Example command with optional parameters:

  • java -jar target/whole_language_simulation-1.0-SNAPSHOT-jar-with-dependencies.jar tongan.csv -threshold -700 -removemarkers false -numtrials 20 -tolerance 0.2 -l2param 15 -negparam 600 -stepsize 0.0001

Instructions to Alter the Code

  1. Complete steps 1-3 from the previous instructions.
  2. Download Apache Maven
  1. Alter the source code.
  2. In the base directory of the project, run the following command:
  • mvn package
  1. The new source code will be built and the model can now be run with the following command:
  • java -jar target/whole_language_simulation-1.0-SNAPSHOT-jar-with-dependencies.jar [FILE].csv

graph_viz_printer

An automatic GraphViz printer can be used to print the transition structures with the optimized probabilities.
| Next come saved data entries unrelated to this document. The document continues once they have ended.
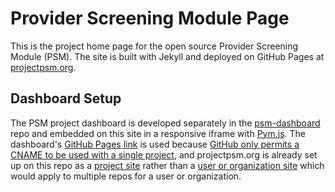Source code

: # Provider Screening Module Page

This is the project home page for the open source Provider Screening Module (PSM). The site is built with Jekyll and deployed on GitHub Pages at [projectpsm.org](projectpsm.org).

## Dashboard Setup

The PSM project dashboard is developed separately in the [psm-dashboard](https://github.com/SolutionGuidance/psm-dashboard) repo and embedded on this site in a responsive iframe with [Pym.js](http://blog.apps.npr.org/pym.js/). The dashboard's [GitHub Pages link](https://solutionguidance.github.io/psm-dashboard/) is used because [GitHub only permits a CNAME to be used with a single project](https://help.github.com/articles/troubleshooting-custom-domains/#cname-already-taken), and projectpsm.org is already set up on this repo as a [project site](https://help.github.com/articles/user-organization-and-project-pages/#project-pages-sites) rather than a [user or organization site](https://help.github.com/articles/user-organization-and-project-pages/#user-and-organization-pages-sites) which would apply to multiple repos for a user or organization.
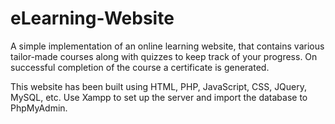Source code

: # eLearning-Website
A simple implementation of an online learning website, that contains various tailor-made courses 
along with quizzes to keep track of your progress. On successful completion of the course a certificate is generated.

This website has been built using HTML, PHP, JavaScript, CSS, JQuery, MySQL, etc.
Use Xampp to set up the server and import the database to PhpMyAdmin.

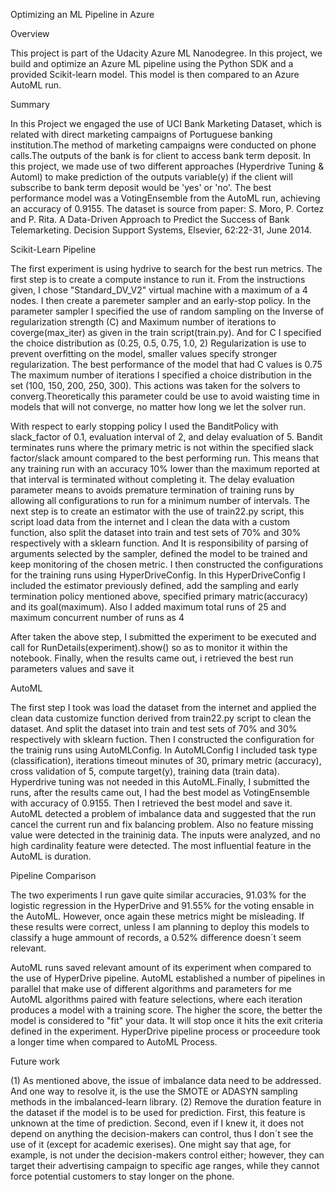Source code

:  Optimizing an ML Pipeline in Azure
 
Overview

This project is part of the Udacity Azure ML Nanodegree. In this project, we build and optimize an Azure ML pipeline using the Python SDK 
and a provided Scikit-learn model. This model is then compared to an Azure AutoML run.

Summary

In this Project we engaged the use of UCI Bank Marketing Dataset, which is related with direct marketing campaigns of Portuguese banking 
institution.The method of marketing campaigns were conducted on phone calls.The outputs of the bank is for client to access bank term deposit.
In this project, we made use of two different approaches (Hyperdrive Tuning & Automl) to make prediction of the outputs variable(y) if the 
client will subscribe to bank term deposit would be 'yes' or 'no'. The best performance model was a VotingEnsemble from the AutoML run, 
achieving an accuracy of 0.9155.
The dataset is source from paper: S. Moro, P. Cortez and P. Rita. A Data-Driven Approach to Predict the Success of Bank Telemarketing. 
Decision Support Systems, Elsevier, 62:22-31, June 2014.

Scikit-Learn Pipeline

The first experiment is using hydrive to search for the best run metrics. The first step is to create a compute instance to run it.
From the instructions given, I chose "Standard_DV_V2" virtual machine with a maximum of a 4 nodes.
I then create a paremeter sampler and an early-stop policy. In the parameter sampler I specified the use of random sampling on the
Inverse of regularization strength (C) and Maximum number of iterations to coverge(max_iter) as given in the train script(train.py).
And for C I specified the choice distribution as (0.25, 0.5, 0.75, 1.0, 2) Regularization is use to prevent overfitting on the model,
smaller values specify stronger regularization. The best performance of the model that had C values is 0.75
The maximum number of iterations I specified a choice distribution in the set (100, 150, 200, 250, 300). This actions was taken for 
the solvers to converg.Theoretically this parameter could be use to avoid waisting time in models that will not converge, no matter
how long we let the solver run.

With respect to early stopping policy I used the BanditPolicy with slack_factor of 0.1, evaluation interval of 2, and delay evaluation of 5.
Bandit terminates runs where the primary metric is not within the specified slack factor/slack amount compared to the best performing run.
This means that any training run with an accuracy 10% lower than the maximum reported at that interval is terminated without completing it.
The delay evaluation parameter means to avoids premature termination of training runs by allowing all configurations to run for a minimum
number of intervals.
The next step is to create an estimator with the use of train22.py script, this script load data from the internet and I clean the data with
a custom function, also split the dataset into train and test sets of 70% and 30% respectively with a sklearn function. And It is responsibility
of parsing of arguments selected by the sampler, defined the model to be trained and keep monitoring of the chosen metric.
I then constructed the configurations for the training runs using HyperDriveConfig. In this HyperDriveConfig I included the estimator previously
defined, add the sampling and early termination policy mentioned above, specified primary matric(accuracy) and its goal(maximum). Also I added 
maximum total runs of 25 and maximum concurrent number of runs as 4

After taken the above step, I submitted the experiment to be executed and call for RunDetails(experiment).show() so as to monitor it within the
notebook. Finally, when the results came out, i retrieved the best run parameters values and save it

AutoML

The first step I took was load the dataset from the internet and applied the clean data customize function derived from train22.py script to clean 
the dataset. And split the dataset into train and test sets of 70% and 30% respectively with sklearn fuction. Then I constructed the configuration
for the trainig runs using AutoMLConfig. In AutoMLConfig I included task type (classification), iterations timeout minutes of 30, primary metric
(accuracy), cross validation of 5, compute target(y), training data (train data). Hyperdrive tuning was not needed in this AutoML.Finally, I 
submitted the runs, after the results came out, I had the best model as VotingEnsemble with accuracy of 0.9155. Then I retrieved the best model 
and save it. AutoML detected a problem of imbalance data and suggested that the run cancel the current run and fix balancing problem. Also no 
feature missing value were detected in the traininig data. The inputs were analyzed, and no high cardinality feature were detected. The most influential
feature in the AutoML is duration.

Pipeline Comparison

The two experiments I run gave quite similar accuracies, 91.03% for the logistic regression in the HyperDrive and 91.55% for the voting ensable in the AutoML. 
However, once again these metrics might be misleading. If these results were correct, unless I am planning to deploy this models to classify a huge ammount
of records, a 0.52% difference doesn´t seem relevant.

AutoML runs saved relevant amount of its experiment when compared to the use of HyperDrive pipeline.
AutoML established a number of pipelines in parallel that make use of different algorithms and parameters for me
AutoML algorithms paired with feature selections, where each iteration produces a model with a training score. The higher the score, the better the model is 
considered to "fit" your data. It will stop once it hits the exit criteria defined in the experiment.
HyperDrive pipeline process or proceedure took a longer time when compared to AutoML Process.

 Future work

(1) As mentioned above, the issue of imbalance data need to be addressed. And one way to resolve it, is the use the SMOTE or ADASYN sampling methods in the
imbalanced-learn library.
(2) Remove the duration feature in the dataset if the model is to be used for prediction. First, this feature is unknown at the time of prediction. Second,
even if I knew it, it does not depend on anything the decision-makers can control, thus I don´t see the use of it (except for academic exerises). One might 
say that age, for example, is not under the decision-makers control either; however, they can target their advertising campaign to specific age ranges, while
they cannot force potential customers to stay longer on the phone.









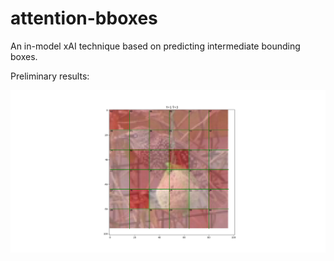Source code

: # attention-bboxes
An in-model xAI technique based on predicting intermediate bounding boxes.

Preliminary results:

![Preliminary results](results.png)
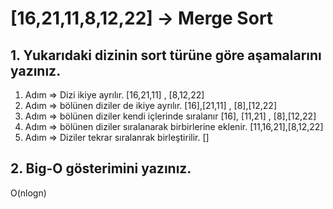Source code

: # [16,21,11,8,12,22] -> Merge Sort
## 1. Yukarıdaki dizinin sort türüne göre aşamalarını yazınız.
1. Adım => Dizi ikiye ayrılır. [16,21,11] , [8,12,22]
2. Adım => bölünen diziler de ikiye ayrılır. [16],[21,11] , [8],[12,22]
3. Adım => bölünen diziler kendi içlerinde sıralanır [16], [11,21] , [8],[12,22]
4. Adım => bölünen diziler sıralanarak birbirlerine eklenir. [11,16,21],[8,12,22]
5. Adım => Diziler tekrar sıralanrak birleştirilir. []
## 2. Big-O gösterimini yazınız.
O(nlogn)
Instructions to Run the Code

  1. Download and install GraphViz: https://www.graphviz.org/download/

  2. Enter the base directory of the repository.

For Mac and Linux Users:

  • Open up Terminal
  • cd FULL_PATH_OF_BASE_DIRECTORY_OF_REPOSITORY

For Windows Users:

  1. Run graph_viz_printer with a tableau and a corresponding outputted results file.

    Example command:

  • java -jar graph_viz_printer.jar antilla.csv antilla.txt
  1. The corresponding dot files will be printed into the directory dotFiles. A dot file corresponds to one word chain and can be interpreted by GraphViz to obtain a .png file.

  2. Enter the dotFiles directory of the repository.

  3. To obtain the .png files, for each .dot file, run the following command in the directory dotFiles. The command creates a corresponding .png file for a single dot file. There may be other commands or, by using the GraphViz UI, to convert the dot file into a png.

    Example command:

  • dot example.dot -Tpng -o example.png
  1. Using the .png file as a guide, the labels inside the nodes of the MEMM can be changed by altering the labels within the .dot file and repeating step 4. For example, we can alter the line "X1[label=<[MELITIANE]>]" within the .dot file to "X1[label=<[(mèli)ti(áne)]>]". Certain linguistic characters may not be printable.

  2. If you wish to create a .png file without any transition probabilities (but retaining the arrows), remove all labels on the lines that have the following format: "X16 -> X21 [label="72%"]". Thus, for example, we change "X16 -> X21 [label="72%"]" to "X16 -> X21".